IP-deficient hearts are prone to apoptotic cell death.
Fig. 7. IP-deficient hearts are prone to apoptotic cell death.
Apoptosis was assessed in vivo in cardiac tissue sections in naive and CVB3-challenged mice (d8 p.i.) by in situ cell death detection kit, TMR red. Representative cardiac sections from two independent experiments (infection of n = 5 mice / experiment) are shown. Left panels: controls - upper two slides from first experiment, lower two slides with positive controls from second experiment illustrating DNA strand breaks in inflammatory lesions and surrounding cardiomyocytes, which colocalize to nuclei (merge with Hoechst staining). More information is provided in Fig. S5 + 6 to this figure.

Discussion

Proteasomes are responsible for the generation of peptides derived from pathogens or cellular proteins that are presented by MHC class I molecules on the cell surface to cytotoxic T cells (CTLs) [11]. Despite the fact that in vitro studies argued in favor of an impact of IP-dependent MHC class I antigen processing [15][17], [19], in vivo studies using IP-deficient mice reported conflicting data on the induction of CD8 T cell responses [17], [21], [23], [34]. CD8 T cells are crucial in virus elimination in CVB3-myocarditis [29], [32]. To study a potential contribution of IPs to the generation of CD8 T cell responses in CVB3-myocarditis, here adoptive memory CD8 T cell transfer experiments were performed since limited knowledge on immunodominant CVB3-specific CD8 T cell epitopes restrains solid quantification of CD8 T cell responses in murine enterovirus myocarditis [19], [35]. Transfer of CVB3 memory CD8 T cells from IP-competent mice did not reveal a beneficial effect on CVB3 myocarditis in comparison to transfer of CD8 T cells from IP-deficient mice. Likewise, CVB3 titers were within the same range in IP-deficient and wildtype control mice in acute myocarditis (Fig. 4) and the virus was efficiently eliminated in both hosts at d28 p.i. These findings support the induction of efficient CD8 T cell responses also in CVB3-challenged IP-deficient mice, which is in agreement with observations in other infection models: the kinetics of lymphocytic choriomeningitis virus clearance were similar in both β5i/LMP7+/+ and β5i/LMP7-/- mice [34]. This strongly supports the notion that the key innate function of IP in enteroviral heart disease lies elsewhere.

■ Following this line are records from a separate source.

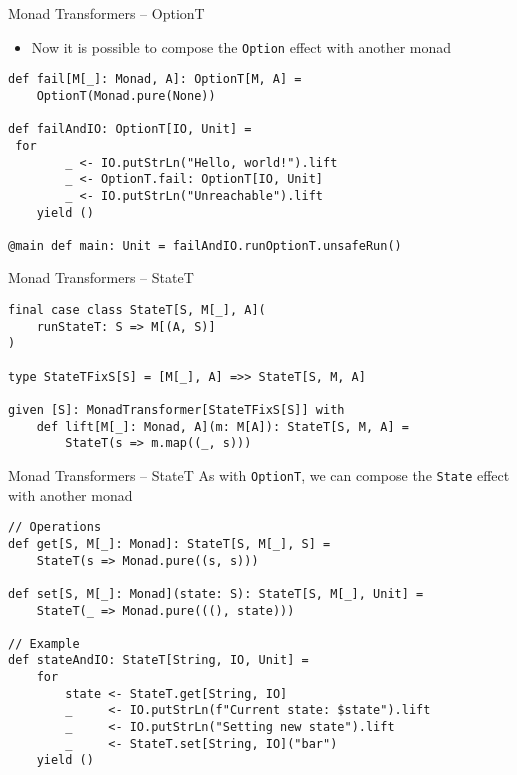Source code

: \documentclass[presentation, 10pt]{beamer}\mode<presentation>{\usetheme{metropolis}}
\begin{document}
\begin{frame}[fragile]{Monad Transformers -- OptionT}
\begin{itemize}
	\item Now it is possible to compose the \texttt{Option} effect with another monad
\end{itemize}
\begin{tcolorbox}
\begin{verbatim}
def fail[M[_]: Monad, A]: OptionT[M, A] = 
	OptionT(Monad.pure(None)) 

def failAndIO: OptionT[IO, Unit] = 
 for 
 		_ <- IO.putStrLn("Hello, world!").lift 
		_ <- OptionT.fail: OptionT[IO, Unit] 
		_ <- IO.putStrLn("Unreachable").lift 
	yield ()	

@main def main: Unit = failAndIO.runOptionT.unsafeRun()
\end{verbatim}
\end{tcolorbox}
\end{frame}
\begin{frame}[fragile]{Monad Transformers -- StateT}
\begin{center}	
\begin{tcolorbox}
\begin{verbatim}
final case class StateT[S, M[_], A](
	runStateT: S => M[(A, S)]
)

type StateTFixS[S] = [M[_], A] =>> StateT[S, M, A]

given [S]: MonadTransformer[StateTFixS[S]] with
	def lift[M[_]: Monad, A](m: M[A]): StateT[S, M, A] =
		StateT(s => m.map((_, s)))
\end{verbatim}
\end{tcolorbox}
\end{center}
\end{frame}
\begin{frame}[fragile]{Monad Transformers -- StateT}
As with \texttt{OptionT}, we can compose the \texttt{State} effect with another monad
\begin{tcolorbox}
\begin{verbatim}
// Operations
def get[S, M[_]: Monad]: StateT[S, M[_], S] =
	StateT(s => Monad.pure((s, s)))

def set[S, M[_]: Monad](state: S): StateT[S, M[_], Unit] =
	StateT(_ => Monad.pure(((), state)))

// Example
def stateAndIO: StateT[String, IO, Unit] =
	for
		state <- StateT.get[String, IO]
		_     <- IO.putStrLn(f"Current state: $state").lift
		_     <- IO.putStrLn("Setting new state").lift
		_     <- StateT.set[String, IO]("bar")
	yield ()
\end{verbatim}
\end{tcolorbox}
\end{frame}
\end{document}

Here, we have illustrated that IPs in CVB3-induced heart muscle injury preserve protein homeostasis and maintain cell viability in order to protect the inflammation-challenged myocardium from severe damage.

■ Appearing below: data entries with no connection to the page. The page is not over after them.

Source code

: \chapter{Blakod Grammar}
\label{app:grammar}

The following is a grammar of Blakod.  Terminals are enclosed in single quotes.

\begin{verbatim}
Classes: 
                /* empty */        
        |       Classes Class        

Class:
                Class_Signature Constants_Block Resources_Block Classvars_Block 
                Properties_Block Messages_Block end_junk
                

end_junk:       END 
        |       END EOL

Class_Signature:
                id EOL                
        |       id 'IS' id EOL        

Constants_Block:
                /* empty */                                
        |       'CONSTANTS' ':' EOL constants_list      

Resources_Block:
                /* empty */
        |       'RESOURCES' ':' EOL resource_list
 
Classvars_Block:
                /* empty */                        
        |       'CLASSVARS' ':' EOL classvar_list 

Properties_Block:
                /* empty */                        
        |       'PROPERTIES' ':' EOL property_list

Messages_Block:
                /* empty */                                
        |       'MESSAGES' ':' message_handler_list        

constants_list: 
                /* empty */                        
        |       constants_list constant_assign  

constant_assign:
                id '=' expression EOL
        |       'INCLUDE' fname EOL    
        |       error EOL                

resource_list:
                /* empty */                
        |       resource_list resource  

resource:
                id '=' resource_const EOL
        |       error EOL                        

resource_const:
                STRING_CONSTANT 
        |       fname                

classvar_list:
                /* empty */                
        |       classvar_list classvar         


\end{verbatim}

The UPS adapts to stress induced requirements by increased substrate turnover exerted by IPs, which possess improved peptide-hydrolyzing activity [15], [17], [35], and poly-Ub-substrate turnover [24]. Indeed, cardiac IP formation in CVB3-myocarditis resulted in enhanced proteasomal peptide-hydrolyzing activity [19]. One of the pivotal functions of the UPS is to limit the accumulation of potentially toxic misfolded proteins and protein aggregate formation, which as consequence of cellular stress represent a constant threat to normal cell function and cell viability [7], [36]. Also, CVB3-infection [2] as well as cytokine stress in inflammation [1] induce oxidative stress. Likewise, the pathogenesis of severe CVB3 myocarditis has been attributed to increased oxidative stress [37][39]. In agreement with our previous study reporting on the activity of the 26S IP for efficient elimination of oxidatively modified, poly-ub proteins in response to cytokine stress [24], here we demonstrated that IP function in both residing host cells and invading inflammatory cells is crucial for the efficient degradation of poly-ub proteins in acute viral heart disease. Elimination of nascent oxidant-damaged, poly-ub proteins by the 26S IP prevented the accumulation of harmful protein aggregates [7], [36], which may exacerbate acute heart muscle injury.

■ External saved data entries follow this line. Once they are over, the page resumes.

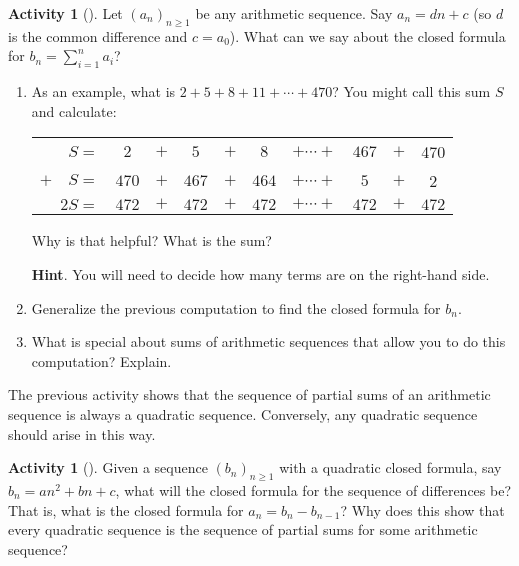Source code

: \documentclass[10pt,]{book}
\theoremstyle{plain}
\theoremstyle{definition}
\theoremstyle{definition}
\theoremstyle{definition}
\newtheorem{activity}[project]{Activity}
\numberwithin{equation}{chapter}
\newcommand{\hrulethin}  {\noalign{\hrule height 0.04em}}
\begin{document}
\begin{activity}[]\label{activity-139}
\hypertarget{p-938}{}%
Let \((a_n)_{n \ge 1}\) be any arithmetic sequence.  Say \(a_n = dn + c\) (so \(d\) is the common difference and \(c = a_0\)).  What can we say about the closed formula for \(b_n = \sum_{i=1}^n a_i\)?%
\begin{enumerate}[font=\bfseries,label=(\alph*),ref=\alph*]
\item\label{task-177} \hypertarget{p-939}{}%
As an example, what is \(2+5+8+11+\cdots + 470\)?  You might call this sum \(S\) and calculate:%
\begin{sidebyside}{1}{0}{0}{0}
\begin{sbspanel}{1}
{\centering%
\begin{tabular}{rccccccccc}
\(S  =\)&\(2\)&\(+\)&\(5\)&\(+\)&\(8\)&\(+ \cdots +\)&\(467\)&\(+\)&470\tabularnewline[0pt]
\(+ \quad S  =\)&\(470\)&\(+\)&\(467\)&\(+\)&\(464\)&\(+ \cdots +\)&\(5\)&\(+\)&2\tabularnewline\hrulethin
\(2S  =\)&\(472\)&\(+\)&\(472\)&\(+\)&\(472\)&\(+ \cdots +\)&\(472\)&\(+\)&\(472\)
\end{tabular}
\par}
\end{sbspanel}
\end{sidebyside}
\par
\hypertarget{p-940}{}%
Why is that helpful?  What is the sum?%
\par\smallskip%
\noindent\textbf{Hint}.\hypertarget{hint-105}{}\quad%
\hypertarget{p-941}{}%
You will need to decide how many terms are on the right-hand side.%
\item\label{task-178} \hypertarget{p-942}{}%
Generalize the previous computation to find the closed formula for \(b_n\).%
\item\label{task-179} \hypertarget{p-943}{}%
What is special about sums of arithmetic sequences that allow you to do this computation?  Explain.%
\end{enumerate}
\end{activity}
\hypertarget{p-944}{}%
The previous activity shows that the sequence of partial sums of an arithmetic sequence is always a quadratic sequence.  Conversely, any quadratic sequence should arise in this way.%
\begin{activity}[]\label{activity-140}
\hypertarget{p-945}{}%
Given a sequence \((b_n)_{n \ge 1}\) with a quadratic closed formula, say \(b_n = an^2 + bn + c\), what will the closed formula for the sequence of differences be?  That is, what is the closed formula for \(a_n = b_n - b_{n-1}\)?  Why does this show that every quadratic sequence is the sequence of partial sums for some arithmetic sequence?%
\end{activity}
\end{document}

Moreover, as a consequence of impaired IP function, poly-ub proteins accumulated in ALIS in CVB3-infected hearts. Such aggregates, which are at least partially comprised of CVB3 proteins [40], are not inert metabolic end products, but may actively influence the metabolism of cells [41]. As shown here, degradation of oxidant-damaged, poly-ub proteins by cardiac 26S IPs in CVB3-challenged hearts resulted in ALIS degradation and likewise protected cardiomyocytes and invading inflammatory cells from proteotoxic stress. This first histological demonstration of severe tissue injury in virus infection in mice lacking IPs is in agreement with findings in experimental acute encephalomyelitis (EAE). IPs prevented accumulation of toxic protein aggregates in EAE, coinciding with less severe disease manifestation in IP-competent mice [24]. The detection of both poly-ub proteins in concert with apoptotic cell injury within inflammatory lesions in viral heart disease (Fig. 6+7) also supports the association between proteotoxic stress and cellular injury in this model [7], [24]. In fact, cellular injury as shown here by increased apoptotic cell death of invading inflammatory cells and adjacent cardiomyocytes in IP-deficient mice may result in the release of endogenous molecules, which as damage-associated molecular patterns (DAMPs) signal the threat of infection and injury to the organism. High levels of DAMPs have been linked to the pathogenesis of many inflammatory diseases, drive cellular activation and immunoreactivity [42]. This may in fact exacerbate acute inflammation and also result in killing of non-infected cardiomyocytes. Thus, IPs prevent excessive proteotoxic stress and cellular injury, which in consequence may limit additional effects like DAMP-associated activation of immunopathology.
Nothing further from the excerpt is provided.